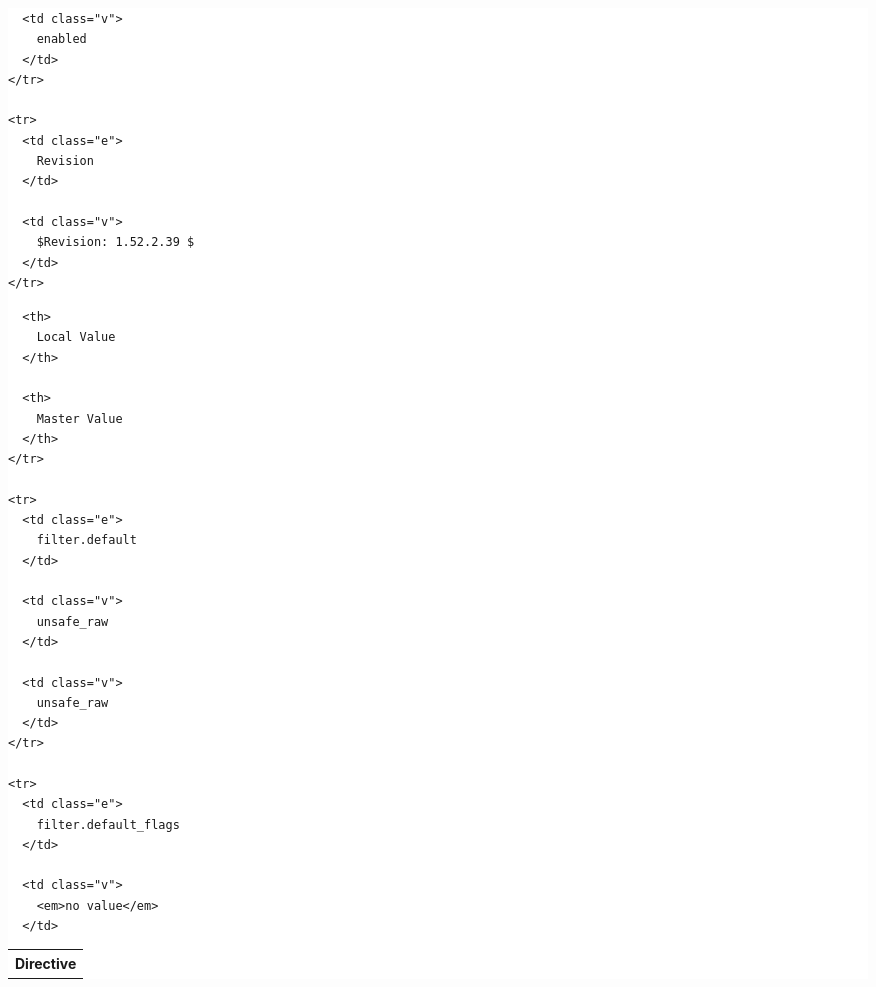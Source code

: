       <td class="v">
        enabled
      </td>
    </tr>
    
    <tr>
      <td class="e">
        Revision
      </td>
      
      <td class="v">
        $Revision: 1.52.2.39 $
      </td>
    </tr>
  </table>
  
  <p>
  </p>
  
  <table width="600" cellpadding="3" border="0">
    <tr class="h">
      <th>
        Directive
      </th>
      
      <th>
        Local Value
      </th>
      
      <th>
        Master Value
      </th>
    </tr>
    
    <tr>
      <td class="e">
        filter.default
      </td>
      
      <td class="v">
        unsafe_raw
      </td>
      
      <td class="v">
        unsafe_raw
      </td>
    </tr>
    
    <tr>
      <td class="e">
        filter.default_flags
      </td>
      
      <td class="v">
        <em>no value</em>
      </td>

--

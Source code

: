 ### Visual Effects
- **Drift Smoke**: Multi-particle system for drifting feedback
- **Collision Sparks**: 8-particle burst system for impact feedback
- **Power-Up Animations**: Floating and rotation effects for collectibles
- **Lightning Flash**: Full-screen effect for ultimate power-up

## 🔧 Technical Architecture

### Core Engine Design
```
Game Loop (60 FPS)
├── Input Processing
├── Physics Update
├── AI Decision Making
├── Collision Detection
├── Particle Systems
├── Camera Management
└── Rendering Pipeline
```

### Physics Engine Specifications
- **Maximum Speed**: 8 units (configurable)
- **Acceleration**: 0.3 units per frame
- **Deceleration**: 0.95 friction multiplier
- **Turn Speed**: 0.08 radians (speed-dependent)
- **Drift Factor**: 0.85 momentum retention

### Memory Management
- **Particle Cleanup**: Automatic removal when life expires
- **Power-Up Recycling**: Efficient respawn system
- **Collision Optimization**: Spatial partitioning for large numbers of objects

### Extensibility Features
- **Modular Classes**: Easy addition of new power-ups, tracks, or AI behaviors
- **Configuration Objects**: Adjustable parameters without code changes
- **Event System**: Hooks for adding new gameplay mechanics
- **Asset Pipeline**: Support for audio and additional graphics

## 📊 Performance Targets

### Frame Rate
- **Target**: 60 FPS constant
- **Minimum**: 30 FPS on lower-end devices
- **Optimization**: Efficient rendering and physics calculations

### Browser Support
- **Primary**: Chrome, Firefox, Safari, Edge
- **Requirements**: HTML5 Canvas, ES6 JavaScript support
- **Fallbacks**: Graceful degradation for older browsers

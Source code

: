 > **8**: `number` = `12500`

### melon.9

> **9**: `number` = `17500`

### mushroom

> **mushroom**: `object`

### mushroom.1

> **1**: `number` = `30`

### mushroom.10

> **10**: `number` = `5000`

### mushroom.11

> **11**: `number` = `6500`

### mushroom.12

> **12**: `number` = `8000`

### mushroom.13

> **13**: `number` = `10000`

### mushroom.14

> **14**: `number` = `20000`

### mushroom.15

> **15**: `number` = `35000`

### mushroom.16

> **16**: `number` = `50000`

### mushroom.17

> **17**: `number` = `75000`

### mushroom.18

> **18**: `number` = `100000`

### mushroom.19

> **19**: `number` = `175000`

▶ **What is being asked**:
Look over the listing above. Pick out and copy every line that includes "Drift".

▶ **Result of this exercise**:
- **Drift Smoke**: Multi-particle system for drifting feedback
- **Drift Factor**: 0.85 momentum retention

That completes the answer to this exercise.